It is important that the Climate Box was designed specifically for school students. The textbook is like an illustrated encyclopedia about climate, describing important and sometimes difficult issues in an entertaining way. Readers learn how the Earth’s climate has changed from the earliest geological epochs, what climate changes are happening now, how these changes affect nature and humanity, whether we can adapt to the inevitable impacts, how to prevent the most dangerous consequences of global warming, and what is already being done in different regions of the world. A separate section of the book explains the reader how to reduce personal carbon footprint.

The textbook and other materials in the Climate Box have been designed in a way that lets young readers use them independently. Some topics focus on younger kids, and others – on secondary school students. Some readers will find the whole book of interest while others will be attracted by specific intriguing facts, illustrations or ideas for experiments. Everyone will find something new and interesting for him or herself in the Climate Box.

Success of the piloting phase of the Climate Box, appreciation of climate change experts, teaches and school children brought up an ambition to make it a truly international educational kit uniting children and teachers across the borders.

By 2017, UNDP scaled-up implementation of the Climate Box project across eight countries in Eastern Europe, Caucasus and Central Asia with an ambition of further replication. Digital versions of the toolkit are available to kids in English and in Russian languages on www.climate-box.com website and on mobile applications.

This revised 2018 English version of the Climate Box toolkit contains the most up-to-date information and includes feedback and recommendations received from teachers and experts in the participating countries.

We hope that the Climate Box will be an intriguing and useful source of information on climate change for schoolchildren and will help them learn how to protect the natural world.

Preface for Climate Box 

 

 

 

 

 

2030, 2050, 2100 – these are the years that are most often mentioned when we talk about man-made climate change, its impacts, and the need to adapt to the transformations that will happen in the future. Such times appear far away for most people – but not for you, for these waypoints on the time axis will be important for the new generation. What will I work in 2030? Where will I live in 2050? How will my children find a happy life in 2100? These questions are fundamental for today’s students, from school to university.

Our generation is used to seek answers to such future-oriented questions by looking at ourselves, by getting the best education, by working hard, and by being creative and inventive. However, man-made climate change will change not only the living conditions on Earth – our only home – but will also more and more influence the options for our own life, the well-being of our families, and that of our neighbors close, far and wide. Climate change will become the most determinant factor of our living conditions.

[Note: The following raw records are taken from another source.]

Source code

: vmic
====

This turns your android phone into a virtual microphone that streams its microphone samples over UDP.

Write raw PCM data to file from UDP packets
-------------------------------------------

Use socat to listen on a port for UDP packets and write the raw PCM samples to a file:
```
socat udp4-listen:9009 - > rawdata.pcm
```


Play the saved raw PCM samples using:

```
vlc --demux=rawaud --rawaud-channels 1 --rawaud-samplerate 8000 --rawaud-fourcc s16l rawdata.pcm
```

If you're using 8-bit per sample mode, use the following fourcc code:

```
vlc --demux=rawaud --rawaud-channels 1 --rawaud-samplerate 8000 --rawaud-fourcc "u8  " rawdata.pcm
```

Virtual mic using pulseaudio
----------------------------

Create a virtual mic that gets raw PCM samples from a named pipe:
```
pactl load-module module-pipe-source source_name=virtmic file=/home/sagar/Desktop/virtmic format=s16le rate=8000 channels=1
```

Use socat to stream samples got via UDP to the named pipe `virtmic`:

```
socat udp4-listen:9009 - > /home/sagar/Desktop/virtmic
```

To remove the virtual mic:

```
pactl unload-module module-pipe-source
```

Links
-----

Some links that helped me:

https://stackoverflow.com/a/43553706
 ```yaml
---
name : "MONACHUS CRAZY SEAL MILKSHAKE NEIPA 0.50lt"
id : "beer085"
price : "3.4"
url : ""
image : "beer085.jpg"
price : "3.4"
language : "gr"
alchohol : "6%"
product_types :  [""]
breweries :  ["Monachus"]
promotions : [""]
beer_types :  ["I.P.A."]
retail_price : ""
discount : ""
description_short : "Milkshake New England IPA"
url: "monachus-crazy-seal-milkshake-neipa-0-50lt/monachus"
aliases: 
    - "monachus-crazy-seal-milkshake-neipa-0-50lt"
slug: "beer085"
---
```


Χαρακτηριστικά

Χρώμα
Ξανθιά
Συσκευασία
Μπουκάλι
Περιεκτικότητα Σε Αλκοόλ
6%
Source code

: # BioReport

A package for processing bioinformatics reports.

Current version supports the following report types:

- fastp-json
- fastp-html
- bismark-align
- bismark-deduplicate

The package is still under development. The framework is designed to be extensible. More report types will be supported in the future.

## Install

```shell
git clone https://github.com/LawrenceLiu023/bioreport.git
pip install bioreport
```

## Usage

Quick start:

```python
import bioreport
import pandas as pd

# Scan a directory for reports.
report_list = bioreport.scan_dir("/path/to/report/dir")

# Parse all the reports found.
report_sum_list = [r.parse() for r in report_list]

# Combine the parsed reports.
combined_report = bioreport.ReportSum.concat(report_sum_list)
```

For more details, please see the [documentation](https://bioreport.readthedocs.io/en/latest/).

This is why the Climate Box is timely. We need to know what determines our future, we need to understand how our decisions today impact not only ourselves over our own life horizon but how they will influence in multiple and complicated ways our children and grandchildren. The scientific knowledge on the human influence on Earth, on its climate and on all resources must be taught at the earliest stage. The sensitivity for these issues must be nurtured as early as possible. Instruction comes in many forms. The Climate Box offers a fresh and dynamic entry to this complex topic. By wrapping the most up-to-date scientific results into simple graphics, cartoons, and stories, the students are able to easily digest the knowledge through multiple channels. The Tasks in the Climate Box help to recall, evaluate and fix the understanding.

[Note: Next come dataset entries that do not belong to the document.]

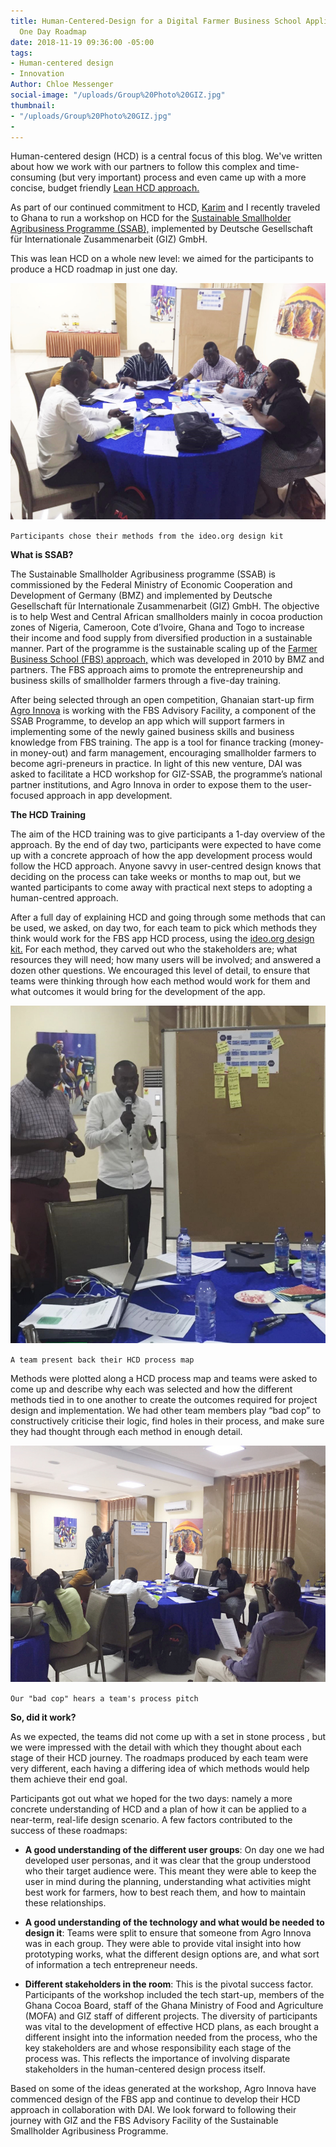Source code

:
 ```yaml
---
title: Human-Centered-Design for a Digital Farmer Business School Application – A
  One Day Roadmap
date: 2018-11-19 09:36:00 -05:00
tags:
- Human-centered design
- Innovation
Author: Chloe Messenger
social-image: "/uploads/Group%20Photo%20GIZ.jpg"
thumbnail:
- "/uploads/Group%20Photo%20GIZ.jpg"
- 
---
```


Human-centered design (HCD) is a central focus of this blog. We've written about how we work with our partners to follow this complex and time-consuming (but very important) process and even came up with a more concise, budget friendly [Lean HCD approach.](https://dai-global-digital.com/dai-launches-human-centered-design-whitepaper.html)

As part of our continued commitment to HCD,  [Karim](https://dai-global-digital.com/authors/) and I recently traveled to Ghana to run a workshop on HCD for the [Sustainable Smallholder Agribusiness Programme (SSAB),](https://www.ssab-africa.net/) implemented by Deutsche Gesellschaft für Internationale Zusammenarbeit (GIZ) GmbH.

This was lean HCD on a whole new level: we aimed for the participants to produce a HCD roadmap in just one day.

![GIZ blog 1.jfif](/uploads/GIZ%20blog%201.jfif)

`Participants chose their methods from the ideo.org design kit`

<!--more-->

**What is SSAB?**

The Sustainable Smallholder Agribusiness programme (SSAB) is commissioned by the Federal Ministry of Economic Cooperation and Development of Germany (BMZ) and implemented by Deutsche Gesellschaft für Internationale Zusammenarbeit (GIZ) GmbH. The objective is to help West and Central African smallholders mainly in cocoa production zones of Nigeria, Cameroon, Cote d’Ivoire, Ghana and Togo to increase their income and food supply from diversified production in a sustainable manner. Part of the programme is the sustainable scaling up of the [Farmer Business School (FBS) approach,](https://www.ssab-africa.net/imglib/downloads/FBS%20A%20guideline%20for%20introduction%20and%20management-Selected%20Pages.pdf) which was developed in 2010 by BMZ and partners. The FBS approach aims to promote the entrepreneurship and business skills of smallholder farmers through a five-day training.

After being selected through an open competition, Ghanaian start-up firm [Agro Innova](https://agroinnovaghana.com/) is working with the FBS Advisory Facility, a component of the SSAB Programme, to develop an app which will support farmers in implementing some of the newly gained business skills and business knowledge from FBS training. The app is a tool for finance tracking (money-in money-out) and farm management, encouraging smallholder farmers to become agri-preneurs in practice. In light of this new venture, DAI was asked to facilitate a HCD workshop for GIZ-SSAB, the programme’s national partner institutions, and Agro Innova in order to expose them to the  user-focused approach in app development.

**The HCD Training**

The aim of the HCD training was to give participants a 1-day overview of the approach. By the end of day two, participants were expected to have come up with a concrete approach of how the app development process would follow the HCD approach. Anyone savvy in user-centred design knows that deciding on the process can take weeks or months to map out, but we wanted participants to come away with practical next steps to adopting a human-centred approach.

After a full day of explaining HCD and going through some methods that can be used, we asked, on day two, for each team to pick which methods they think would work for the FBS app HCD process, using the [ideo.org design kit.](http://www.designkit.org/) For each method, they carved out who the stakeholders are; what resources they will need; how many users will be involved; and answered a dozen other questions. We encouraged this level of detail, to ensure that teams were thinking through  how each method would work for them and what outcomes it would bring for the development of the app.

![GIZ blog 2-f5059e.jpg](/uploads/GIZ%20blog%202-f5059e.jpg)

`A team present back their HCD process map`

Methods were plotted along a HCD process map and teams were asked to come up and describe why each was selected and how the different methods tied in to one another to create the outcomes required for project design and implementation. We had other team members play “bad cop” to constructively criticise their logic, find holes in their process, and make sure they had thought through each method in enough detail.

![GIZ blog 3-d31a4d.jpg](/uploads/GIZ%20blog%203-d31a4d.jpg)

`Our "bad cop" hears a team's process pitch`

**So, did it work?**

As we expected, the teams did not come up with a set in stone process , but we were impressed with the detail with which they thought about each stage of their HCD journey. The roadmaps produced by each team were very different, each having a differing idea of which methods would help them achieve their end goal.

Participants got out what we hoped for the two days: namely a more concrete understanding of HCD and a plan of how it can be applied to a near-term, real-life design scenario. A few factors contributed to the success of these roadmaps:

* **A good understanding of the different user groups**: On day one we had developed user personas, and it was clear that the group understood who their target audience were. This meant they were able to keep the user in mind during the planning, understanding what activities might best work for farmers, how to best reach them, and how to maintain these relationships.


* **A good understanding of the technology and what would be needed to design it**: Teams were split to ensure that someone from Agro Innova was in each group. They were able to provide vital insight into how prototyping works, what the different design options are, and what sort of information a tech entrepreneur needs.


* **Different stakeholders in the room**: This is the pivotal success factor. Participants of the workshop included the tech start-up, members of the Ghana Cocoa Board, staff of the Ghana Ministry of Food and Agriculture (MOFA) and GIZ staff of different projects. The diversity of participants was vital to the development of effective HCD plans, as each brought a different insight into the information needed from the process, who the key stakeholders are and whose responsibility each stage of the process was. This reflects the importance of involving disparate stakeholders in the human-centered design process itself.

Based on some of the ideas generated at the workshop, Agro Innova have commenced design of the FBS app and continue to develop their HCD approach in collaboration with DAI. We look forward to following their journey with GIZ and the FBS Advisory Facility of the Sustainable Smallholder Agribusiness Programme.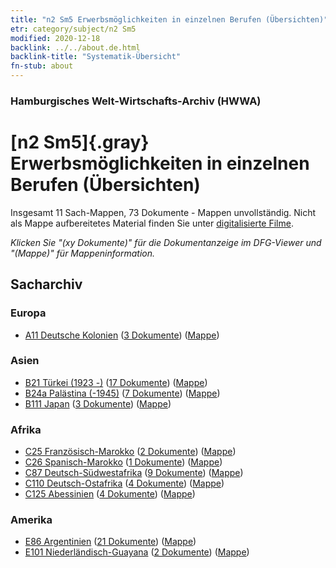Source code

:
 ```yaml
---
title: "n2 Sm5 Erwerbsmöglichkeiten in einzelnen Berufen (Übersichten)"
etr: category/subject/n2 Sm5
modified: 2020-12-18
backlink: ../../about.de.html
backlink-title: "Systematik-Übersicht"
fn-stub: about
---
```


### Hamburgisches Welt-Wirtschafts-Archiv (HWWA)
# [n2 Sm5]{.gray}&#8201; Erwerbsmöglichkeiten in einzelnen Berufen (Übersichten)&#160; 




Insgesamt 11 Sach-Mappen, 73 Dokumente - Mappen unvollständig.
Nicht als Mappe aufbereitetes Material finden Sie unter [digitalisierte Filme](/film/h1_sh).

_Klicken Sie "(xy Dokumente)" für die Dokumentanzeige im DFG-Viewer und "(Mappe)" für Mappeninformation._

## Sacharchiv




### Europa

- [A11 Deutsche Kolonien](../../../geo/about.de.html#A11) (<a href="https://dfg-viewer.de/show/?tx_dlf[id]=https://pm20.zbw.eu/mets/sh/1409xx/140960/1449xx/144977/public.mets.de.xml" target="_blank">3 Dokumente</a>) ([Mappe](http://purl.org/pressemappe20/folder/sh/140960,144977))

### Asien

- [B21 Türkei (1923 -)](../../../geo/about.de.html#B21) (<a href="https://dfg-viewer.de/show/?tx_dlf[id]=https://pm20.zbw.eu/mets/sh/1411xx/141111/1449xx/144977/public.mets.de.xml" target="_blank">17 Dokumente</a>) ([Mappe](http://purl.org/pressemappe20/folder/sh/141111,144977))
- [B24a Palästina (-1945)](../../../geo/about.de.html#B24a) (<a href="https://dfg-viewer.de/show/?tx_dlf[id]=https://pm20.zbw.eu/mets/sh/1411xx/141115/1449xx/144977/public.mets.de.xml" target="_blank">7 Dokumente</a>) ([Mappe](http://purl.org/pressemappe20/folder/sh/141115,144977))
- [B111 Japan](../../../geo/about.de.html#B111) (<a href="https://dfg-viewer.de/show/?tx_dlf[id]=https://pm20.zbw.eu/mets/sh/1412xx/141272/1449xx/144977/public.mets.de.xml" target="_blank">3 Dokumente</a>) ([Mappe](http://purl.org/pressemappe20/folder/sh/141272,144977))

### Afrika

- [C25 Französisch-Marokko](../../../geo/about.de.html#C25) (<a href="https://dfg-viewer.de/show/?tx_dlf[id]=https://pm20.zbw.eu/mets/sh/1413xx/141358/1449xx/144977/public.mets.de.xml" target="_blank">2 Dokumente</a>) ([Mappe](http://purl.org/pressemappe20/folder/sh/141358,144977))
- [C26 Spanisch-Marokko](../../../geo/about.de.html#C26) (<a href="https://dfg-viewer.de/show/?tx_dlf[id]=https://pm20.zbw.eu/mets/sh/1413xx/141359/1449xx/144977/public.mets.de.xml" target="_blank">1 Dokumente</a>) ([Mappe](http://purl.org/pressemappe20/folder/sh/141359,144977))
- [C87 Deutsch-Südwestafrika](../../../geo/about.de.html#C87) (<a href="https://dfg-viewer.de/show/?tx_dlf[id]=https://pm20.zbw.eu/mets/sh/1414xx/141450/1449xx/144977/public.mets.de.xml" target="_blank">9 Dokumente</a>) ([Mappe](http://purl.org/pressemappe20/folder/sh/141450,144977))
- [C110 Deutsch-Ostafrika](../../../geo/about.de.html#C110) (<a href="https://dfg-viewer.de/show/?tx_dlf[id]=https://pm20.zbw.eu/mets/sh/1414xx/141471/1449xx/144977/public.mets.de.xml" target="_blank">4 Dokumente</a>) ([Mappe](http://purl.org/pressemappe20/folder/sh/141471,144977))
- [C125 Abessinien](../../../geo/about.de.html#C125) (<a href="https://dfg-viewer.de/show/?tx_dlf[id]=https://pm20.zbw.eu/mets/sh/1414xx/141482/1449xx/144977/public.mets.de.xml" target="_blank">4 Dokumente</a>) ([Mappe](http://purl.org/pressemappe20/folder/sh/141482,144977))

### Amerika

- [E86 Argentinien](../../../geo/about.de.html#E86) (<a href="https://dfg-viewer.de/show/?tx_dlf[id]=https://pm20.zbw.eu/mets/sh/1416xx/141692/1449xx/144977/public.mets.de.xml" target="_blank">21 Dokumente</a>) ([Mappe](http://purl.org/pressemappe20/folder/sh/141692,144977))
- [E101 Niederländisch-Guayana](../../../geo/about.de.html#E101) (<a href="https://dfg-viewer.de/show/?tx_dlf[id]=https://pm20.zbw.eu/mets/sh/1416xx/141699/1449xx/144977/public.mets.de.xml" target="_blank">2 Dokumente</a>) ([Mappe](http://purl.org/pressemappe20/folder/sh/141699,144977))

Globalization has brought us many benefits, but we are ill equipped to live, work and function in a globalized world. Our brain has trained for millennia to react and adapt to the changes that happen in our immediate environment. This has been essential for our survival. Evidently, our personal sensors do not go beyond what we see and hear. However, today our actions, foremost the consumption of energy from fossil fuels, the consumption of land reserves through deforestation and many other activities, have global consequences which threaten the survival of all of us.

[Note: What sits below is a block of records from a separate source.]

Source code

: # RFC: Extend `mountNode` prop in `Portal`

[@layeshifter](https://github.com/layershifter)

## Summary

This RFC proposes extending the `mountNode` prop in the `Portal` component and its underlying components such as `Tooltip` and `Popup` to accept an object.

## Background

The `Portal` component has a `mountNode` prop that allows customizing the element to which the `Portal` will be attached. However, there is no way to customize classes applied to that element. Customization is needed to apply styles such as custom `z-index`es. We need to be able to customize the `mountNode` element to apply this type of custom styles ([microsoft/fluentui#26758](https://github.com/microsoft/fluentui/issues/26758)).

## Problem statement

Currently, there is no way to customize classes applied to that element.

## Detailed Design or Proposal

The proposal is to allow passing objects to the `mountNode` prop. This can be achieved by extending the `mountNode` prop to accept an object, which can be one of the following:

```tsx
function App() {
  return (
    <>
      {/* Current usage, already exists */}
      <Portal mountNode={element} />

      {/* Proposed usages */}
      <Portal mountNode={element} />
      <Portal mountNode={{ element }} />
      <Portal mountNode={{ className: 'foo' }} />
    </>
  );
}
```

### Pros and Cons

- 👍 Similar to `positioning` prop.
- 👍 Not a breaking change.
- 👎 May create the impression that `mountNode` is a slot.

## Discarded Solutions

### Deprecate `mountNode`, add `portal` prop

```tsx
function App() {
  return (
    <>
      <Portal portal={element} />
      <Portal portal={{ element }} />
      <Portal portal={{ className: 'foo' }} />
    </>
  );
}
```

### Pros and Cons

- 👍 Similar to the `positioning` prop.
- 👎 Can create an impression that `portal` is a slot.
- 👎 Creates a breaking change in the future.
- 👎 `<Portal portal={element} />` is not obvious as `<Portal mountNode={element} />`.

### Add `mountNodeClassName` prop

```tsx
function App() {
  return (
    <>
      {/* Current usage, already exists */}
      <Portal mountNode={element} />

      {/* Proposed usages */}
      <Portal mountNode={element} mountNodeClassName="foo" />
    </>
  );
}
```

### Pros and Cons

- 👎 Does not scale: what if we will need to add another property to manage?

Our survival kit, therefore, is in dire need of an upgrade. This upgrade comes from the science that provides us with the understanding of the changing climate and with the ability to estimate the possible futures depending on our choices today. It is in our hands today whether we will live in a world that is different from today, a warmer world with a changed climate, but still a home to which most people on Earth are able to adapt to, and to comfortably live in. Or whether, as a consequence of unchecked climate change, we will experience a fundamentally different world, much warmer than anything that humans and ecosystems can cope with, with sea level higher by at least 1 meter, vast expanses of coastal land areas submerged and unlivable, glaciers wasted and the Arctic environment irreversibly altered, extreme weather events that harm the most vulnerable people, and many ecosystems that have ceased to provide their services. This other world is projected to result from “business-as-usual”, a quite inappropriate and treacherous term, as it innocuously suggests that in 2050 or 2100, business as we know it today will still be carried out “as usual”. The informed citizen knows already today, that this will not be the case in this scenario.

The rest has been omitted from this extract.